# Gaggia Classic, how should the water look coming from the shower plate?



## rozz3r (Jun 22, 2012)

Hi all,

I recently acquired a Gaggia Classic in somewhat poor condition. After changing the group head, seal and shower plate and running a whole load of Puly Caff and Calcinet through it, I think it's finally back to good condition.

The one thing I'm unsure about... Should the water be dripping from the shower plate (as it does in the video below) or should it be spraying fine jets (like a shower would).

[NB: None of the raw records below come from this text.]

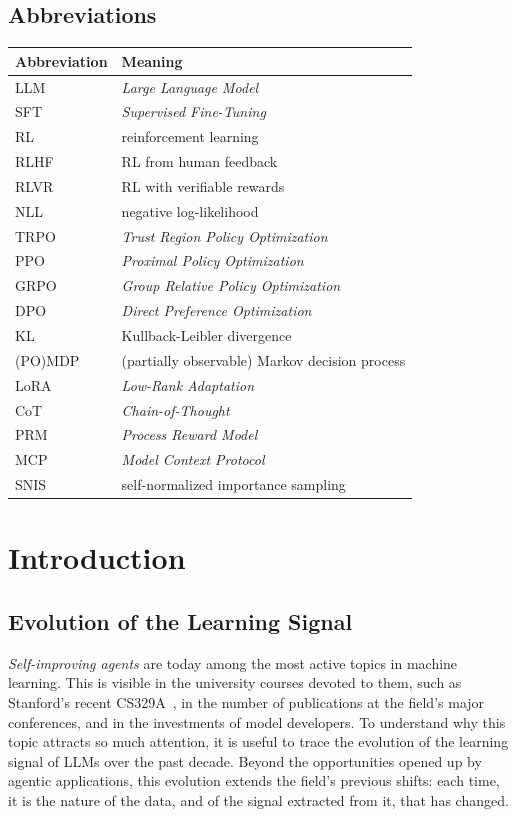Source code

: \documentclass[11pt,a4paper]{article}
\begin{document}
\subsection*{Abbreviations}
\begin{tabular}{ll}
\toprule
Abbreviation & Meaning \\
\midrule
LLM & \emph{Large Language Model} \\
SFT & \emph{Supervised Fine-Tuning} \\
RL & reinforcement learning \\
RLHF & RL from human feedback \\
RLVR & RL with verifiable rewards \\
NLL & negative log-likelihood \\
TRPO & \emph{Trust Region Policy Optimization} \\
PPO & \emph{Proximal Policy Optimization} \\
GRPO & \emph{Group Relative Policy Optimization} \\
DPO & \emph{Direct Preference Optimization} \\
KL & Kullback-Leibler divergence \\
(PO)MDP & (partially observable) Markov decision process \\
LoRA & \emph{Low-Rank Adaptation} \\
CoT & \emph{Chain-of-Thought} \\
PRM & \emph{Process Reward Model} \\
MCP & \emph{Model Context Protocol} \\
SNIS & self-normalized importance sampling \\
\bottomrule
\end{tabular}



\newpage




\section{Introduction}

\subsection{Evolution of the Learning Signal}

\emph{Self-improving agents} are today among the most active topics in machine learning. This is visible in the university courses devoted to them, such as Stanford's recent CS329A~\cite{cs329a}, in the number of publications at the field's major conferences, and in the investments of model developers. To understand why this topic attracts so much attention, it is useful to trace the evolution of the learning signal of LLMs over the past decade. Beyond the opportunities opened up by agentic applications, this evolution extends the field's previous shifts: each time, it is the nature of the data, and of the signal extracted from it, that has changed.
\end{document}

If this is normal behaviour then I think my Classic might be ready for action


----------



## JohnnieWalker (Aug 24, 2011)

Looks fine to me!

---

I am here: http://tapatalk.com/map.php?w4j35w

Coffee & Accessories available at http://TheCoffeeShop.Co


----------



## MikeHag (Mar 13, 2011)

Looks great!


----------



## rozz3r (Jun 22, 2012)

Excellent, thank you for the quick replies


----------



## Debbie (Jun 24, 2012)

Another vote for "great" here.

I'd take a pic of my bottomless portafilter woes, but wouldn't risk getting my camera or phone that close!


----------



## Jason1wood (Jun 1, 2012)

After seeing that vid, I must strip and clean mine, I have a more powerful flow even adjusted it to 9 bar and still looks too powerful.


----------



## rozz3r (Jun 22, 2012)

I should probably say, that isn't my video, just one I stumbled upon. The flow from my Gaggia looks pretty much identical so I put it up for reference. Good to know it's looking normal though


----------



## Debbie (Jun 24, 2012)

Where did you get your replacement group head from? Mine is looking a bit battered. I'm not sure when they need changing: I've gone through a few shower heads, but the group head is original.


----------



## rozz3r (Jun 22, 2012)

When I said group head, I actually meant the shower holding plate. I got a seal, holding plate and shower disc from mrbean2cup.co.uk. They arrived quickly and seemed very reasonably priced. No complaints









A replacement of all 3 at once has given my machine a new lease of life. The original holding plate was really scuzzy when I removed it. The machine had been used for maybe 3 or 4 years without much cleaning.


----------



## sup3rdup3r (Jan 14, 2013)

I just got a brand new gaggia last week, after initially getting a result like this now it mainly looks like 4 streams and a couple of buubles forming. Any suggestions on what to do?


----------



## Glenn (Jun 14, 2008)

The best suggestion is to remove the shower screen and clean it. Oils can build up and depending on the coffee you use this can be as quick as a week.

Once cleaned it should flow through all the holes again


----------



## sup3rdup3r (Jan 14, 2013)

Looks like that might have been part of the problem, I could also see a slight difference in the plate as it was tightened back up, I have experimented with the tightness of the screw slightly and that has improved things as well

thanks


----------